Weyl group of type $E_6$ and K3 surfaces
Cédric Bonnafé
TL;DR
This work constructs singular K3 surfaces by intersecting fundamental invariants of the Weyl group $W$ of type ${\mathrm E}_6$ and then studying quotients by its derived subgroup $W'$. The minimal resolution of ${\mathcal X}/W'$ is shown to be a K3 surface; for generic choices yielding ADE singularities, ${\mathcal Y}_{\lambda,\mu}/W'$ is likewise a K3 surface. The paper then analyzes a particularly rich member ${\tilde{\mathcal X}}$ equipped with an elliptic fibration whose singular fibers are of types $E_7+E_6+A_2+2A_1$, and computes the Picard lattice (rank 20, discriminant $-228$) and the transcendental lattice (explicitly given by $200114$). A complete cohomological decomposition of $H^2({\mathcal X},{\mathbb C})$ under $W$ is provided, supported by extensive Magma computations.
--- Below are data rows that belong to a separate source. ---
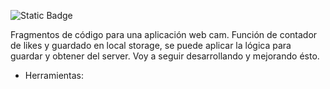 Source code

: ![Static Badge](https://img.shields.io/badge/Acceso-Camara_Web-blue)

Fragmentos de código para una aplicación web cam. Función de contador de likes y guardado en local storage, se puede aplicar la lógica para guardar y obtener del server.
Voy a seguir desarrollando y mejorando ésto.


* Herramientas:

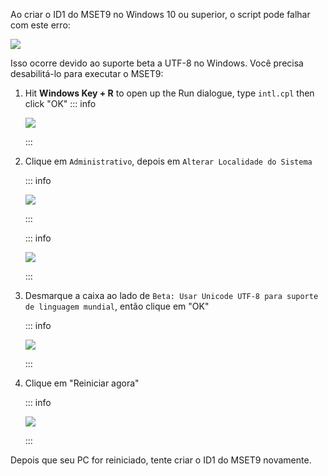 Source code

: Ao criar o ID1 do MSET9 no Windows 10 ou superior, o script pode falhar com este erro:

![](/images/screenshots/troubleshooting/234.png)

Isso ocorre devido ao suporte beta a UTF-8 no Windows. Você precisa desabilitá-lo para executar o MSET9:

1. Hit **Windows Key + R** to open up the Run dialogue, type `intl.cpl` then click "OK"
   ::: info

   ![](/images/screenshots/troubleshooting/234run.png)

   :::

2. Clique em `Administrativo`, depois em `Alterar Localidade do Sistema`

   ::: info

   ![](/images/screenshots/troubleshooting/234region.png)

   :::

   ::: info

   ![](/images/screenshots/troubleshooting/234administrative.png)

   :::

3. Desmarque a caixa ao lado de `Beta: Usar Unicode UTF-8 para suporte de linguagem mundial`, então clique em "OK"

   ::: info

   ![](/images/screenshots/troubleshooting/234locale.png)

   :::

4. Clique em "Reiniciar agora"

   ::: info

   ![](/images/screenshots/troubleshooting/234restart.png)

   :::

Depois que seu PC for reiniciado, tente criar o ID1 do MSET9 novamente.
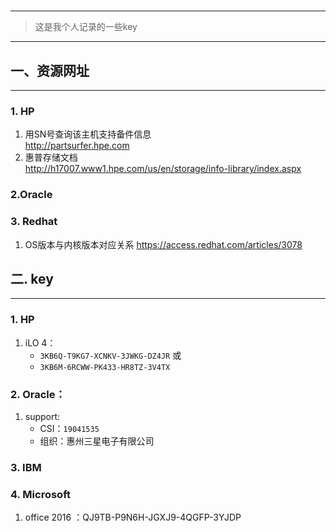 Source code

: # 
----------
> 这是我个人记录的一些key  
----
## 一、资源网址
-------------
### 1. HP  
1. 用SN号查询该主机支持备件信息   
	http://partsurfer.hpe.com    
2. 惠普存储文档   
	http://h17007.www1.hpe.com/us/en/storage/info-library/index.aspx  
### 2.Oracle  

### 3. Redhat
1. OS版本与内核版本对应关系
	https://access.redhat.com/articles/3078

## 二. key  
-------
### 1. HP  
1. iLO 4： 
	+ `3KB6Q-T9KG7-XCNKV-3JWKG-DZ4JR` 或   
	+ `3KB6M-6RCWW-PK433-HR8TZ-3V4TX`  

### 2. Oracle：  
1. support:  
	+ CSI：`19041535`   
	+ 组织：惠州三星电子有限公司  
### 3. IBM  


### 4. Microsoft     
1. office 2016 ：QJ9TB-P9N6H-JGXJ9-4QGFP-3YJDP   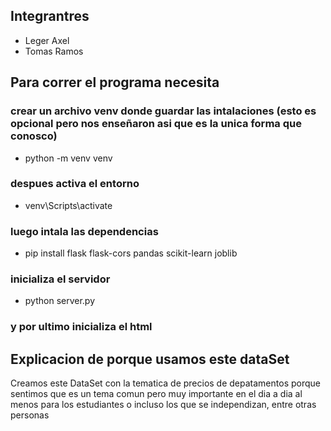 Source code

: ﻿## Integrantres
* Leger Axel 
* Tomas Ramos
 
## Para correr el programa necesita
### crear un archivo venv donde guardar las intalaciones (esto es opcional pero nos enseñaron asi que es la unica forma que conosco)
* python -m venv venv 
### despues activa el entorno
* venv\Scripts\activate
### luego intala las dependencias
* pip install flask flask-cors pandas scikit-learn joblib
### inicializa el servidor
* python server.py  
### y por ultimo inicializa el html


## Explicacion de porque usamos este dataSet
Creamos este DataSet con la tematica de precios de depatamentos porque sentimos que es un tema comun pero muy importante en el dia a dia al menos para los estudiantes o incluso los que se independizan, entre otras personas
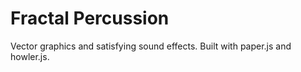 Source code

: # Fractal Percussion
Vector graphics and satisfying sound effects. Built with paper.js and howler.js.


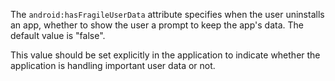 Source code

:The `android:hasFragileUserData` attribute specifies when the user uninstalls an app, whether to show the user a
 prompt to keep the app's data. The default value is "false".
 
This value should be set explicitly in the application to indicate whether the application is handling important user
data or not.
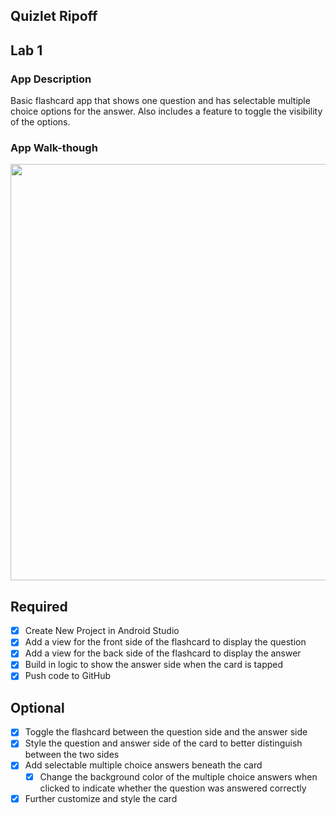 ## Quizlet Ripoff
## Lab 1

### App Description
Basic flashcard app that shows one question and has selectable multiple choice options for the answer. Also includes a feature to toggle the visibility of the options.

### App Walk-though
<img src="https://i.imgur.com/E5cNyrf.gif" width=666><br>

## Required
- [x] Create New Project in Android Studio
- [x] Add a view for the front side of the flashcard to display the question
- [x] Add a view for the back side of the flashcard to display the answer
- [x] Build in logic to show the answer side when the card is tapped
- [x] Push code to GitHub
## Optional
- [x] Toggle the flashcard between the question side and the answer side
- [x] Style the question and answer side of the card to better distinguish between the two sides
- [x] Add selectable multiple choice answers beneath the card
   - [x] Change the background color of the multiple choice answers when clicked to indicate whether the question was answered correctly
- [x] Further customize and style the card
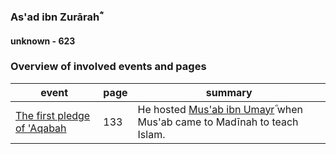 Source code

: ### As'ad ibn Zurārahؓ
#### unknown - 623

### Overview of involved events and pages

event | page | summary
-|-|-
[The first pledge of 'Aqabah](../events/0621_aqabah) | 133 | He hosted [Mus'ab ibn Umayr](0594_Musab)ؓ when Mus'ab came to Madīnah to teach Islam.
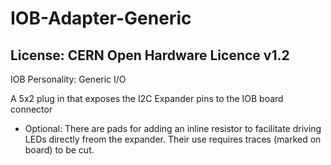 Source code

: # IOB-Adapter-Generic
## License: CERN Open Hardware Licence v1.2

IOB Personality: Generic I/O

A 5x2 plug in that exposes the I2C Expander pins to the IOB board connector

*  Optional:  There are pads for adding an inline resistor to facilitate driving LEDs directly freom the expander.  Their use requires traces (marked on board) to be cut.

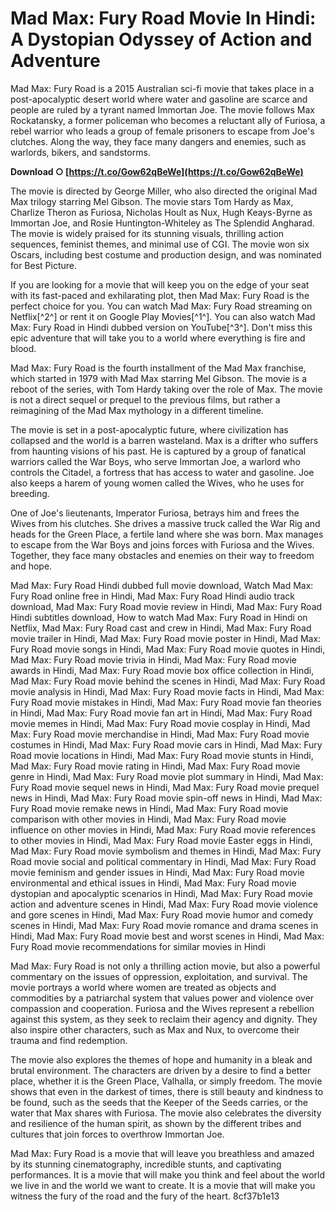 
 
# Mad Max: Fury Road Movie In Hindi: A Dystopian Odyssey of Action and Adventure
  
Mad Max: Fury Road is a 2015 Australian sci-fi movie that takes place in a post-apocalyptic desert world where water and gasoline are scarce and people are ruled by a tyrant named Immortan Joe. The movie follows Max Rockatansky, a former policeman who becomes a reluctant ally of Furiosa, a rebel warrior who leads a group of female prisoners to escape from Joe's clutches. Along the way, they face many dangers and enemies, such as warlords, bikers, and sandstorms.
 
**Download ○ [https://t.co/Gow62qBeWe](https://t.co/Gow62qBeWe)**


  
The movie is directed by George Miller, who also directed the original Mad Max trilogy starring Mel Gibson. The movie stars Tom Hardy as Max, Charlize Theron as Furiosa, Nicholas Hoult as Nux, Hugh Keays-Byrne as Immortan Joe, and Rosie Huntington-Whiteley as The Splendid Angharad. The movie is widely praised for its stunning visuals, thrilling action sequences, feminist themes, and minimal use of CGI. The movie won six Oscars, including best costume and production design, and was nominated for Best Picture.
  
If you are looking for a movie that will keep you on the edge of your seat with its fast-paced and exhilarating plot, then Mad Max: Fury Road is the perfect choice for you. You can watch Mad Max: Fury Road streaming on Netflix[^2^] or rent it on Google Play Movies[^1^]. You can also watch Mad Max: Fury Road in Hindi dubbed version on YouTube[^3^]. Don't miss this epic adventure that will take you to a world where everything is fire and blood.
  
Mad Max: Fury Road is the fourth installment of the Mad Max franchise, which started in 1979 with Mad Max starring Mel Gibson. The movie is a reboot of the series, with Tom Hardy taking over the role of Max. The movie is not a direct sequel or prequel to the previous films, but rather a reimagining of the Mad Max mythology in a different timeline.
  
The movie is set in a post-apocalyptic future, where civilization has collapsed and the world is a barren wasteland. Max is a drifter who suffers from haunting visions of his past. He is captured by a group of fanatical warriors called the War Boys, who serve Immortan Joe, a warlord who controls the Citadel, a fortress that has access to water and gasoline. Joe also keeps a harem of young women called the Wives, who he uses for breeding.
  
One of Joe's lieutenants, Imperator Furiosa, betrays him and frees the Wives from his clutches. She drives a massive truck called the War Rig and heads for the Green Place, a fertile land where she was born. Max manages to escape from the War Boys and joins forces with Furiosa and the Wives. Together, they face many obstacles and enemies on their way to freedom and hope.
 
Mad Max: Fury Road Hindi dubbed full movie download,  Watch Mad Max: Fury Road online free in Hindi,  Mad Max: Fury Road Hindi audio track download,  Mad Max: Fury Road movie review in Hindi,  Mad Max: Fury Road Hindi subtitles download,  How to watch Mad Max: Fury Road in Hindi on Netflix,  Mad Max: Fury Road cast and crew in Hindi,  Mad Max: Fury Road movie trailer in Hindi,  Mad Max: Fury Road movie poster in Hindi,  Mad Max: Fury Road movie songs in Hindi,  Mad Max: Fury Road movie quotes in Hindi,  Mad Max: Fury Road movie trivia in Hindi,  Mad Max: Fury Road movie awards in Hindi,  Mad Max: Fury Road movie box office collection in Hindi,  Mad Max: Fury Road movie behind the scenes in Hindi,  Mad Max: Fury Road movie analysis in Hindi,  Mad Max: Fury Road movie facts in Hindi,  Mad Max: Fury Road movie mistakes in Hindi,  Mad Max: Fury Road movie fan theories in Hindi,  Mad Max: Fury Road movie fan art in Hindi,  Mad Max: Fury Road movie memes in Hindi,  Mad Max: Fury Road movie cosplay in Hindi,  Mad Max: Fury Road movie merchandise in Hindi,  Mad Max: Fury Road movie costumes in Hindi,  Mad Max: Fury Road movie cars in Hindi,  Mad Max: Fury Road movie locations in Hindi,  Mad Max: Fury Road movie stunts in Hindi,  Mad Max: Fury Road movie rating in Hindi,  Mad Max: Fury Road movie genre in Hindi,  Mad Max: Fury Road movie plot summary in Hindi,  Mad Max: Fury Road movie sequel news in Hindi,  Mad Max: Fury Road movie prequel news in Hindi,  Mad Max: Fury Road movie spin-off news in Hindi,  Mad Max: Fury Road movie remake news in Hindi,  Mad Max: Fury Road movie comparison with other movies in Hindi,  Mad Max: Fury Road movie influence on other movies in Hindi,  Mad Max: Fury Road movie references to other movies in Hindi,  Mad Max: Fury Road movie Easter eggs in Hindi,  Mad Max: Fury Road movie symbolism and themes in Hindi,  Mad Max: Fury Road movie social and political commentary in Hindi,  Mad Max: Fury Road movie feminism and gender issues in Hindi,  Mad Max: Fury Road movie environmental and ethical issues in Hindi,  Mad Max: Fury Road movie dystopian and apocalyptic scenarios in Hindi,  Mad Max: Fury Road movie action and adventure scenes in Hindi,  Mad Max: Fury Road movie violence and gore scenes in Hindi,  Mad Max: Fury Road movie humor and comedy scenes in Hindi,  Mad Max: Fury Road movie romance and drama scenes in Hindi,  Mad Max: Fury Road movie best and worst scenes in Hindi,  Mad Max: Fury Road movie recommendations for similar movies in Hindi
  
Mad Max: Fury Road is not only a thrilling action movie, but also a powerful commentary on the issues of oppression, exploitation, and survival. The movie portrays a world where women are treated as objects and commodities by a patriarchal system that values power and violence over compassion and cooperation. Furiosa and the Wives represent a rebellion against this system, as they seek to reclaim their agency and dignity. They also inspire other characters, such as Max and Nux, to overcome their trauma and find redemption.
  
The movie also explores the themes of hope and humanity in a bleak and brutal environment. The characters are driven by a desire to find a better place, whether it is the Green Place, Valhalla, or simply freedom. The movie shows that even in the darkest of times, there is still beauty and kindness to be found, such as the seeds that the Keeper of the Seeds carries, or the water that Max shares with Furiosa. The movie also celebrates the diversity and resilience of the human spirit, as shown by the different tribes and cultures that join forces to overthrow Immortan Joe.
  
Mad Max: Fury Road is a movie that will leave you breathless and amazed by its stunning cinematography, incredible stunts, and captivating performances. It is a movie that will make you think and feel about the world we live in and the world we want to create. It is a movie that will make you witness the fury of the road and the fury of the heart.
 8cf37b1e13
 
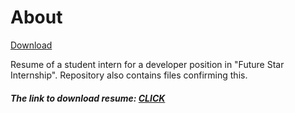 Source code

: # About
<!-- Place this tag where you want the button to render. -->
<a class="github-button" href="https://github.com/buttons/github-buttons/archive/HEAD.zip" data-color-scheme="no-preference: light; light: light; dark: dark;" data-icon="octicon-download" data-size="large" aria-label="Download buttons/github-buttons on GitHub">Download</a>

Resume of a student intern for a developer position in "Future Star Internship". Repository also contains files confirming this.
#####  The link to download resume: [CLICK](https://github.com/De-Par/CV/blob/main/CV.pdf)

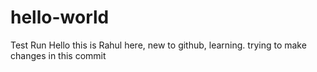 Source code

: # hello-world
Test Run
Hello this is Rahul here, new to github, learning.
trying to make changes in this commit
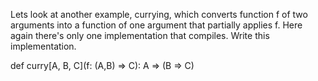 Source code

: Lets look at another example, currying, which converts function f of two arguments into a function of one argument that partially applies f. Here again there's only one implementation that compiles. Write this implementation.

def curry[A, B, C](f: (A,B) => C): A => (B => C) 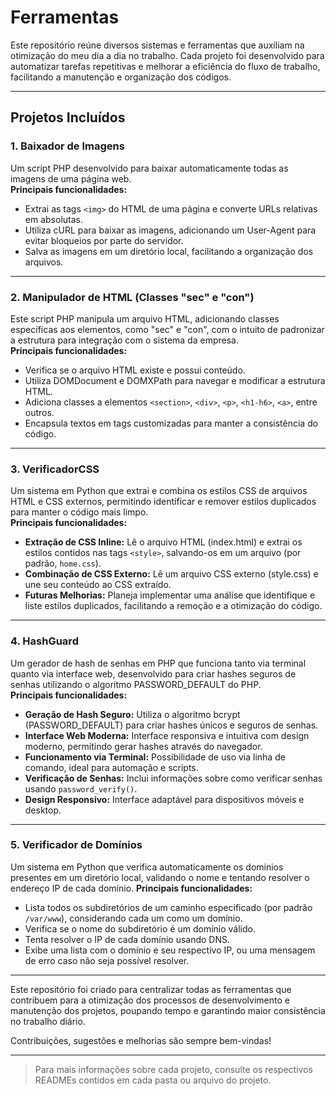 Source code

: # Ferramentas

Este repositório reúne diversos sistemas e ferramentas que auxiliam na otimização do meu dia a dia no trabalho. Cada projeto foi desenvolvido para automatizar tarefas repetitivas e melhorar a eficiência do fluxo de trabalho, facilitando a manutenção e organização dos códigos.

---

## Projetos Incluídos

### 1. Baixador de Imagens

Um script PHP desenvolvido para baixar automaticamente todas as imagens de uma página web.  
**Principais funcionalidades:**
- Extrai as tags `<img>` do HTML de uma página e converte URLs relativas em absolutas.
- Utiliza cURL para baixar as imagens, adicionando um User-Agent para evitar bloqueios por parte do servidor.
- Salva as imagens em um diretório local, facilitando a organização dos arquivos.

---

### 2. Manipulador de HTML (Classes "sec" e "con")

Este script PHP manipula um arquivo HTML, adicionando classes específicas aos elementos, como "sec" e "con", com o intuito de padronizar a estrutura para integração com o sistema da empresa.  
**Principais funcionalidades:**
- Verifica se o arquivo HTML existe e possui conteúdo.
- Utiliza DOMDocument e DOMXPath para navegar e modificar a estrutura HTML.
- Adiciona classes a elementos `<section>`, `<div>`, `<p>`, `<h1-h6>`, `<a>`, entre outros.
- Encapsula textos em tags customizadas para manter a consistência do código.

---

### 3. VerificadorCSS

Um sistema em Python que extrai e combina os estilos CSS de arquivos HTML e CSS externos, permitindo identificar e remover estilos duplicados para manter o código mais limpo.  
**Principais funcionalidades:**
- **Extração de CSS Inline:** Lê o arquivo HTML (index.html) e extrai os estilos contidos nas tags `<style>`, salvando-os em um arquivo (por padrão, `home.css`).
- **Combinação de CSS Externo:** Lê um arquivo CSS externo (style.css) e une seu conteúdo ao CSS extraído.
- **Futuras Melhorias:** Planeja implementar uma análise que identifique e liste estilos duplicados, facilitando a remoção e a otimização do código.

---

### 4. HashGuard

Um gerador de hash de senhas em PHP que funciona tanto via terminal quanto via interface web, desenvolvido para criar hashes seguros de senhas utilizando o algoritmo PASSWORD_DEFAULT do PHP.  
**Principais funcionalidades:**
- **Geração de Hash Seguro:** Utiliza o algoritmo bcrypt (PASSWORD_DEFAULT) para criar hashes únicos e seguros de senhas.
- **Interface Web Moderna:** Interface responsiva e intuitiva com design moderno, permitindo gerar hashes através do navegador.
- **Funcionamento via Terminal:** Possibilidade de uso via linha de comando, ideal para automação e scripts.
- **Verificação de Senhas:** Inclui informações sobre como verificar senhas usando `password_verify()`.
- **Design Responsivo:** Interface adaptável para dispositivos móveis e desktop.

---

### 5. Verificador de Domínios

Um sistema em Python que verifica automaticamente os domínios presentes em um diretório local, validando o nome e tentando resolver o endereço IP de cada domínio.
**Principais funcionalidades:**
- Lista todos os subdiretórios de um caminho especificado (por padrão `/var/www`), considerando cada um como um domínio.
- Verifica se o nome do subdiretório é um domínio válido.
- Tenta resolver o IP de cada domínio usando DNS.
- Exibe uma lista com o domínio e seu respectivo IP, ou uma mensagem de erro caso não seja possível resolver.

---

Este repositório foi criado para centralizar todas as ferramentas que contribuem para a otimização dos processos de desenvolvimento e manutenção dos projetos, poupando tempo e garantindo maior consistência no trabalho diário.

Contribuições, sugestões e melhorias são sempre bem-vindas!

---

> Para mais informações sobre cada projeto, consulte os respectivos READMEs contidos em cada pasta ou arquivo do projeto. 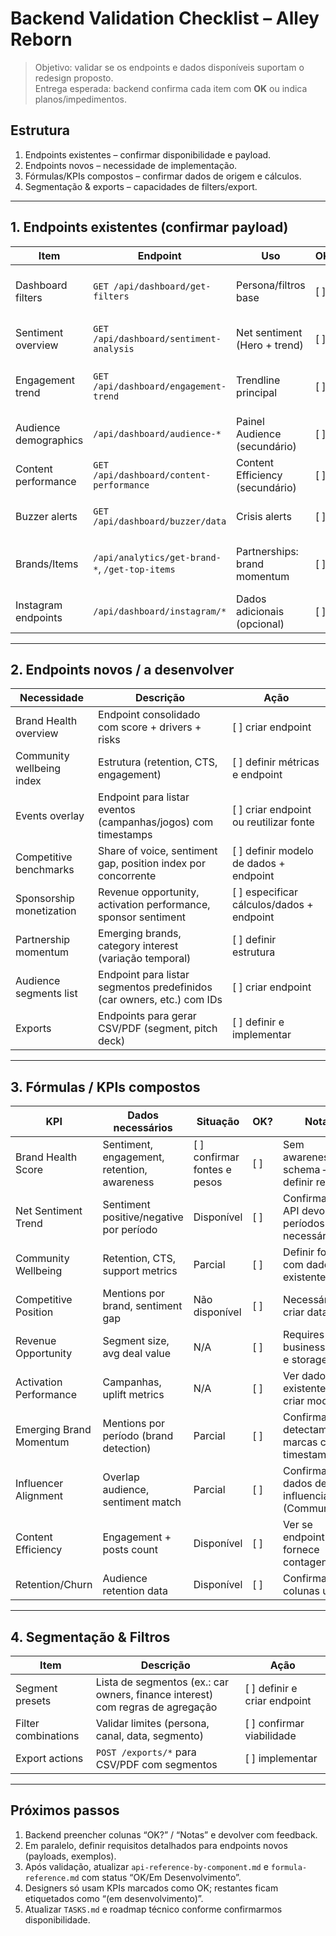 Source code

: # Backend Validation Checklist – Alley Reborn

> Objetivo: validar se os endpoints e dados disponíveis suportam o redesign proposto.  
> Entrega esperada: backend confirma cada item com **OK** ou indica planos/impedimentos.

## Estrutura
1. Endpoints existentes – confirmar disponibilidade e payload.
2. Endpoints novos – necessidade de implementação.
3. Fórmulas/KPIs compostos – confirmar dados de origem e cálculos.
4. Segmentação & exports – capacidades de filters/export.

---

## 1. Endpoints existentes (confirmar payload)
| Item | Endpoint | Uso | OK? | Notas |
|------|----------|-----|-----|-------|
| Dashboard filters | `GET /api/dashboard/get-filters` | Persona/filtros base | [ ] | Ver se inclui canais, datas; precisamos acrescentar persona/segmento? |
| Sentiment overview | `GET /api/dashboard/sentiment-analysis` | Net sentiment (Hero + trend) | [ ] | Confirmar payload e possibilidade de trend comparativo |
| Engagement trend | `GET /api/dashboard/engagement-trend` | Trendline principal | [ ] | Permite overlay com eventos? (caso não, ver item 2) |
| Audience demographics | `/api/dashboard/audience-*` | Painel Audience (secundário) | [ ] | Dados válidos para Community persona? |
| Content performance | `GET /api/dashboard/content-performance` | Content Efficiency (secundário) | [ ] | Devolve total engagement & posts? |
| Buzzer alerts | `GET /api/dashboard/buzzer/data` | Crisis alerts | [ ] | Confirma estrutura (title, severity, timestamp)? |
| Brands/Items | `/api/analytics/get-brand-*`, `/get-top-items` | Partnerships: brand momentum | [ ] | Payload inclui contagem temporal? (se não, ver item 2) |
| Instagram endpoints | `/api/dashboard/instagram/*` | Dados adicionais (opcional) | [ ] | Decidir se vamos usar; se sim, confirmar payload |

---

## 2. Endpoints novos / a desenvolver
| Necessidade | Descrição | Ação |
|-------------|-----------|------|
| Brand Health overview | Endpoint consolidado com score + drivers + risks | [ ] criar endpoint |
| Community wellbeing index | Estrutura (retention, CTS, engagement) | [ ] definir métricas e endpoint |
| Events overlay | Endpoint para listar eventos (campanhas/jogos) com timestamps | [ ] criar endpoint ou reutilizar fonte |
| Competitive benchmarks | Share of voice, sentiment gap, position index por concorrente | [ ] definir modelo de dados + endpoint |
| Sponsorship monetization | Revenue opportunity, activation performance, sponsor sentiment | [ ] especificar cálculos/dados + endpoint |
| Partnership momentum | Emerging brands, category interest (variação temporal) | [ ] definir estrutura |
| Audience segments list | Endpoint para listar segmentos predefinidos (car owners, etc.) com IDs | [ ] criar endpoint |
| Exports | Endpoints para gerar CSV/PDF (segment, pitch deck) | [ ] definir e implementar |

---

## 3. Fórmulas / KPIs compostos
| KPI | Dados necessários | Situação | OK? | Notas |
|-----|-------------------|----------|-----|-------|
| Brand Health Score | Sentiment, engagement, retention, awareness | [ ] confirmar fontes e pesos | [ ] | Sem awareness no schema – definir regra |
| Net Sentiment Trend | Sentiment positive/negative por período | Disponível | [ ] | Confirmar se API devolve períodos necessários |
| Community Wellbeing | Retention, CTS, support metrics | Parcial | [ ] | Definir formula com dados existentes |
| Competitive Position | Mentions por brand, sentiment gap | Não disponível | [ ] | Necessário criar dataset |
| Revenue Opportunity | Segment size, avg deal value | N/A | [ ] | Requires business input e storage |
| Activation Performance | Campanhas, uplift metrics | N/A | [ ] | Ver dados existentes / criar modelo |
| Emerging Brand Momentum | Mentions por período (brand detection) | Parcial | [ ] | Confirmar se detectamos marcas com timestamp |
| Influencer Alignment | Overlap audience, sentiment match | Parcial | [ ] | Confirmar dados de influenciadores (Community) |
| Content Efficiency | Engagement + posts count | Disponível | [ ] | Ver se endpoint fornece contagens |
| Retention/Churn | Audience retention data | Disponível | [ ] | Confirmar colunas usable |

---

## 4. Segmentação & Filtros
| Item | Descrição | Ação |
|------|-----------|------|
| Segment presets | Lista de segmentos (ex.: car owners, finance interest) com regras de agregação | [ ] definir e criar endpoint |
| Filter combinations | Validar limites (persona, canal, data, segmento) | [ ] confirmar viabilidade |
| Export actions | `POST /exports/*` para CSV/PDF com segmentos | [ ] implementar |

---

## Próximos passos
1. Backend preencher colunas “OK?” / “Notas” e devolver com feedback.  
2. Em paralelo, definir requisitos detalhados para endpoints novos (payloads, exemplos).  
3. Após validação, atualizar `api-reference-by-component.md` e `formula-reference.md` com status “OK/Em Desenvolvimento”.  
4. Designers só usam KPIs marcados como OK; restantes ficam etiquetados como “(em desenvolvimento)”.  
5. Atualizar `TASKS.md` e roadmap técnico conforme confirmarmos disponibilidade.
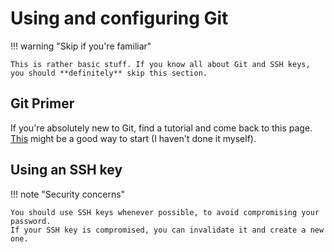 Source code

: # Using and configuring Git

!!! warning "Skip if you're familiar"

    This is rather basic stuff. If you know all about Git and SSH keys, you should **definitely** skip this section.

## Git Primer

If you're absolutely new to Git, find a tutorial and come back to this page.
[This](https://learngitbranching.js.org/) might be a good way to start (I haven't done it myself).

## Using an SSH key

!!! note "Security concerns"

    You should use SSH keys whenever possible, to avoid compromising your password.
    If your SSH key is compromised, you can invalidate it and create a new one.
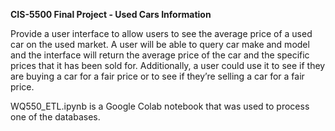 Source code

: **CIS-5500 Final Project - Used Cars Information**

Provide a user interface to allow users to see the average price of a used car on the used market. A user will be able to query car make and model and the interface will return the average price of the car and the specific prices that it has been sold for. Additionally, a user could use it to see if they are buying a car for a fair price or to see if they’re selling a car for a fair price. 


WQ550_ETL.ipynb is a Google Colab notebook that was used to process one of the databases. 
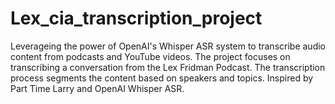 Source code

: # Lex_cia_transcription_project
Leverageing the power of OpenAI's Whisper ASR system to transcribe audio content from podcasts and YouTube videos. The project focuses on transcribing a conversation from the Lex Fridman Podcast. The transcription process segments the content based on speakers and topics. Inspired by Part Time Larry and OpenAI Whisper ASR.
The results yield a concrete, highly explicit singular K3 surface arising from the interplay between invariant theory, Springer theory, and the geometry of K3 surfaces, with detailed descriptions of elliptic fibrations and lattice structures that are relevant for moduli and arithmetic questions in the field.
Abstract
Adapting methods of previous papers by A. Sarti and the author, we construct K3 surfaces from invariants of the Weyl group of type $\Erm_6$. We study in details one of these surfaces, which turns out to have Picard number $20$: for this example, we describe an elliptic fibration (and its singular fibers), the Picard lattice and the transcendental lattice.